→ What the task asks
Each line from the one holding "### Running the App" to the last line below must be written out exactly, with no other output.

Saved data entries

[Start of Attachment]

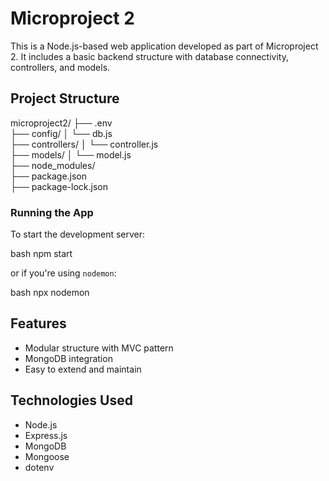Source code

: # Microproject 2

This is a Node.js-based web application developed as part of Microproject 2. It includes a basic backend structure with database connectivity, controllers, and models.

## Project Structure


microproject2/
├── .env                    
├── config/
│   └── db.js              
├── controllers/
│   └── controller.js     
├── models/
│   └── model.js           
├── node_modules/          
├── package.json           
├── package-lock.json      



### Running the App

To start the development server:

bash
npm start


or if you're using `nodemon`:

bash
npx nodemon


## Features

- Modular structure with MVC pattern
- MongoDB integration
- Easy to extend and maintain

##  Technologies Used

- Node.js
- Express.js
- MongoDB
- Mongoose
- dotenv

[End of Attachment]

→ Written solution
### Running the App

To start the development server:

bash
npm start


or if you're using `nodemon`:

bash
npx nodemon


## Features

- Modular structure with MVC pattern
- MongoDB integration
- Easy to extend and maintain

##  Technologies Used

- Node.js
- Express.js
- MongoDB
- Mongoose
- dotenv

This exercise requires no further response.